We do make a few notable changes in our fitting methodology compared to that in Evans, Hawkins, and Brown, 2020. First, we do not use a hierarchical approach and instead fit the model to each individual. It is in principle possible to extend PyBEAM to fit hierarchical models, but this is left for future development. Second, we model across-trial variability in only the non-decision time and start point. We do this since, 1) two of the models fit by Evans did not include any across-trial variability, 2) across-trial variability in the drift rate is computationally taxing using our methodology, and 3) across-trial variation in the drift rate is usually not recoverable (Boehm et al., 2018).

We first examine the Choice Proportion (CP) and choice-RT predictions of the model in Fig. 8. Panel groups A1, B1, and C1 compare the CP predicted by the model to that of the data for Experiments 1, 2, and 3, respectively. For all three Experiments, we find good model fits, with correlation coefficients \(R^{2}\) far exceeding 0.9. Additionally, for all three models, the correlation between model and data is very similar for both the flat and Weibull decision thresholds.

Panel groups A2, B2, and C2 compare the average choice-RT of the model to that of the data for Experiments 1, 2, and 3, respectively. For all three Experiments, both models describe the data well, with \(R^{2}\) values for both exceeding 0.9. As with the CP graphs, we find that correlation between model and data is very similar for both the flat and Weibull decision thresholds.

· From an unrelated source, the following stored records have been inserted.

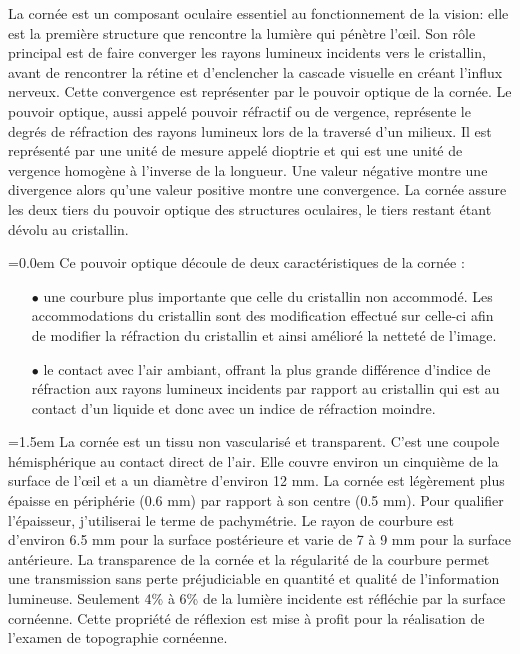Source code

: \documentclass[a4paper,12pt]{article}
\begin{document}
La cornée est un composant oculaire essentiel au fonctionnement de la vision: elle est la première structure que rencontre la lumière qui pénètre l’œil. Son rôle principal est de faire converger les rayons lumineux incidents vers le cristallin, avant de rencontrer la rétine et d'enclencher la cascade visuelle en créant l'influx nerveux. Cette convergence est représenter par le pouvoir optique de la cornée. Le pouvoir optique, aussi appelé pouvoir réfractif ou de vergence, représente le degrés de réfraction des rayons lumineux lors de la traversé d'un milieux. Il est représenté par une unité de mesure appelé dioptrie et qui est une unité de vergence homogène à l'inverse de la longueur.  Une valeur négative montre une divergence alors qu'une valeur positive montre une convergence. La cornée assure les deux tiers du pouvoir optique des structures oculaires, le tiers restant étant dévolu au cristallin.

\parindent=0.0em
 Ce pouvoir optique découle de deux caractéristiques de la cornée : \vspace{0.15cm}
\begin{itemize}\setlength{\itemsep}{1mm}
	\item[$\bullet$] une courbure plus importante que celle du cristallin non accommodé. Les accommodations du cristallin sont des modification effectué sur celle-ci afin de modifier la réfraction du cristallin et ainsi amélioré la netteté de l'image.
	\item[$\bullet$] le contact avec l'air ambiant, offrant la plus grande différence d'indice de réfraction aux rayons lumineux incidents par rapport au cristallin qui est au contact d'un liquide et donc avec un indice de réfraction moindre. 
\end{itemize}

\parindent=1.5em
 \vspace{0.5cm}
La cornée est un tissu non vascularisé et transparent. C'est une coupole hémisphérique au contact direct de l'air. Elle couvre environ un cinquième de la surface de l’œil et a un diamètre d'environ 12 mm. La cornée est légèrement plus épaisse en périphérie (0.6 mm) par rapport à son centre (0.5 mm). Pour qualifier l'épaisseur, j'utiliserai le terme de pachymétrie. Le rayon de courbure est d'environ 6.5 mm pour la surface postérieure et varie de 7 à 9 mm pour la surface antérieure. La transparence de la cornée et la régularité de la courbure permet une transmission sans perte préjudiciable en quantité et qualité de l'information lumineuse. Seulement 4\% à 6\% de la lumière incidente est réfléchie par la surface cornéenne. Cette propriété de réflexion est mise à profit pour la réalisation de l'examen de topographie cornéenne. \cite{gatinel}
\end{document}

In addition to reporting CP and choice-RT data comparison, we also report DIC values for each model in Fig. 9. Specifically, we plot the absolute difference in DIC between the flat thresholds (\(\mathrm {DIC_{f}}\)) and the Weibull thresholds (\(\mathrm {DIC_{w}}\)). If this value is positive, the changing thresholds model is preferred; if it is negative, the flat threshold is preferred.

We see that, for Experiment 1, the majority of participants favored the flat thresholds model. For Experiment 2, the majority of participants favored the changing thresholds model. For Experiment 3, there is roughly an even split between those which favored the flat and changing threshold models, with a majority preferring the changing thresholds model. Our DIC results also match closely to those determined by Evans. Similar numbers of participants were found to prefer the flat and Weibull threshold models, as shown by Evans in Fig. 2 of their publication (Evans, Hawkins, & Brown, 2020).

Fig. 10
figure 10

Upper decision thresholds predicted by the model for Experiment 1 (A), Experiment 2 (B), and Experiment 3 (C) versus time. The upper and lower thresholds are symmetric, so the upper is only displayed here. Black lines are for the flat model (DDM excluding across-trial variability), while the red lines are for the Weibull model (simple DDM with Weibull thresholds). The first row displays the decision thresholds for each participant, while the second row averages all decision thresholds together

We last report the decision thresholds predicted by both the flat and Weibull models in Fig. 10. In the first row, we display the threshold which produces the max log-likelihood for each participant. In row two, we display the average threshold, calculated by averaging together all of the participants’ decision thresholds. We find that, for Experiment 1, little collapse occurs for most participants early on in the decision process. It is not until the tail end of the RT distributions that substantial collapse is seen. Thus, for most data points, the decision threshold is similar to that of the flat threshold model. This matches well with the CP and choice-RT analyses which indicated that there was no distinct preference for the changing threshold model over the flat thresholds. Notably, the shape of the average threshold is comparable to that of Evan’s results (shown in Fig. 2 of their publication (Evans, Hawkins, & Brown, 2020)).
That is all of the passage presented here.